In the records below, which lines include "Shaktimaan"? Copy them.

+++++

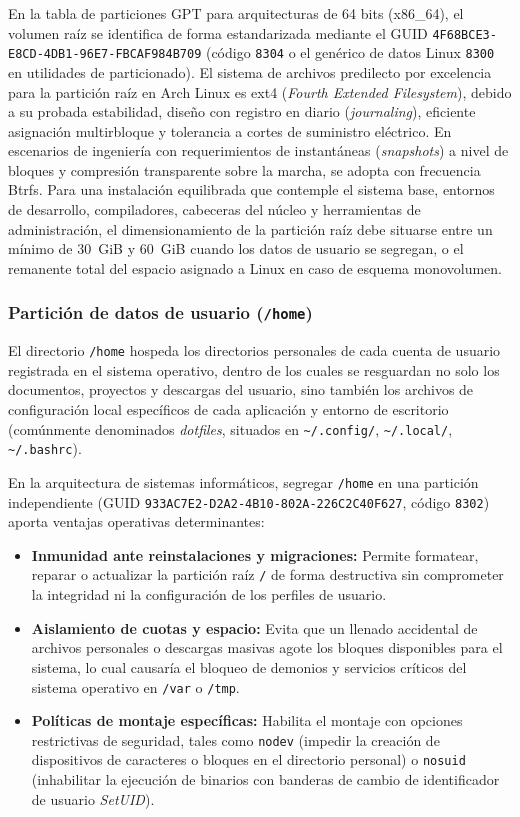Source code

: \documentclass[12pt]{article}
\begin{document}
En la tabla de particiones GPT para arquitecturas de 64 bits (x86\_64), el volumen raíz se identifica de forma estandarizada mediante el GUID \texttt{4F68BCE3-E8CD-4DB1-96E7-FBCAF984B709} (código \texttt{8304} o el genérico de datos Linux \texttt{8300} en utilidades de particionado). El sistema de archivos predilecto por excelencia para la partición raíz en Arch Linux es ext4 (\textit{Fourth Extended Filesystem}), debido a su probada estabilidad, diseño con registro en diario (\textit{journaling}), eficiente asignación multirbloque y tolerancia a cortes de suministro eléctrico. En escenarios de ingeniería con requerimientos de instantáneas (\textit{snapshots}) a nivel de bloques y compresión transparente sobre la marcha, se adopta con frecuencia Btrfs. Para una instalación equilibrada que contemple el sistema base, entornos de desarrollo, compiladores, cabeceras del núcleo y herramientas de administración, el dimensionamiento de la partición raíz debe situarse entre un mínimo de 30~GiB y 60~GiB cuando los datos de usuario se segregan, o el remanente total del espacio asignado a Linux en caso de esquema monovolumen.

\subsubsection{Partición de datos de usuario (\texttt{/home})}

El directorio \texttt{/home} hospeda los directorios personales de cada cuenta de usuario registrada en el sistema operativo, dentro de los cuales se resguardan no solo los documentos, proyectos y descargas del usuario, sino también los archivos de configuración local específicos de cada aplicación y entorno de escritorio (comúnmente denominados \textit{dotfiles}, situados en \texttt{\~{}/.config/}, \texttt{\~{}/.local/}, \texttt{\~{}/.bashrc}).

En la arquitectura de sistemas informáticos, segregar \texttt{/home} en una partición independiente (GUID \texttt{933AC7E2-D2A2-4B10-802A-226C2C40F627}, código \texttt{8302}) aporta ventajas operativas determinantes:
\begin{itemize}[noitemsep, topsep=2pt]
    \item \textbf{Inmunidad ante reinstalaciones y migraciones:} Permite formatear, reparar o actualizar la partición raíz \texttt{/} de forma destructiva sin comprometer la integridad ni la configuración de los perfiles de usuario.
    \item \textbf{Aislamiento de cuotas y espacio:} Evita que un llenado accidental de archivos personales o descargas masivas agote los bloques disponibles para el sistema, lo cual causaría el bloqueo de demonios y servicios críticos del sistema operativo en \texttt{/var} o \texttt{/tmp}.
    \item \textbf{Políticas de montaje específicas:} Habilita el montaje con opciones restrictivas de seguridad, tales como \texttt{nodev} (impedir la creación de dispositivos de caracteres o bloques en el directorio personal) o \texttt{nosuid} (inhabilitar la ejecución de binarios con banderas de cambio de identificador de usuario \textit{SetUID}).
\end{itemize}
\end{document}
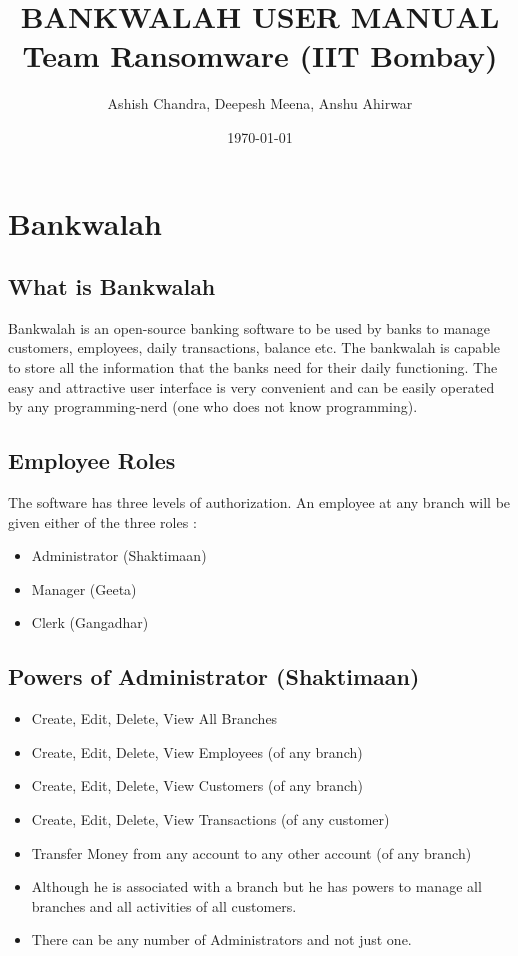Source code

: \documentclass{article}
\title{\textbf{BANKWALAH USER MANUAL \\
Team Ransomware (IIT Bombay)}}
\author{Ashish Chandra, Deepesh Meena, Anshu Ahirwar}
\date{\small{\today}}
\begin{document}
\maketitle
\thispagestyle{empty}
\pagebreak

\tableofcontents

\pagebreak
\section{Bankwalah}
\subsection{What is Bankwalah}
Bankwalah is an open-source banking software to be used by banks to manage customers, employees, daily transactions, balance etc. The bankwalah is capable to store all the information that the banks need for their daily functioning. The easy and attractive user interface is very convenient and can be easily operated by any programming-nerd (one who does not know programming).

\subsection{Employee Roles}
The software has three levels of authorization. An employee at any branch will be given either of the three roles :
 \begin{itemize}
 \item Administrator (Shaktimaan)
 \item Manager (Geeta)
 \item Clerk (Gangadhar)
 \end{itemize}

\subsection{Powers of Administrator (Shaktimaan)}
 \begin{itemize}
 \item Create, Edit, Delete, View All Branches
 \item Create, Edit, Delete, View Employees (of any branch)
 \item Create, Edit, Delete, View Customers (of any branch)
 \item Create, Edit, Delete, View Transactions (of any customer)
 \item Transfer Money from any account to any other account (of any branch)
 \item Although he is associated with a branch but he has powers to manage all branches and all activities of all customers.
 \item There can be any number of Administrators and not just one.
 \end{itemize}
 
\end{document}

+++++

# TASK SOLUTION
 \item Administrator (Shaktimaan)
\subsection{Powers of Administrator (Shaktimaan)}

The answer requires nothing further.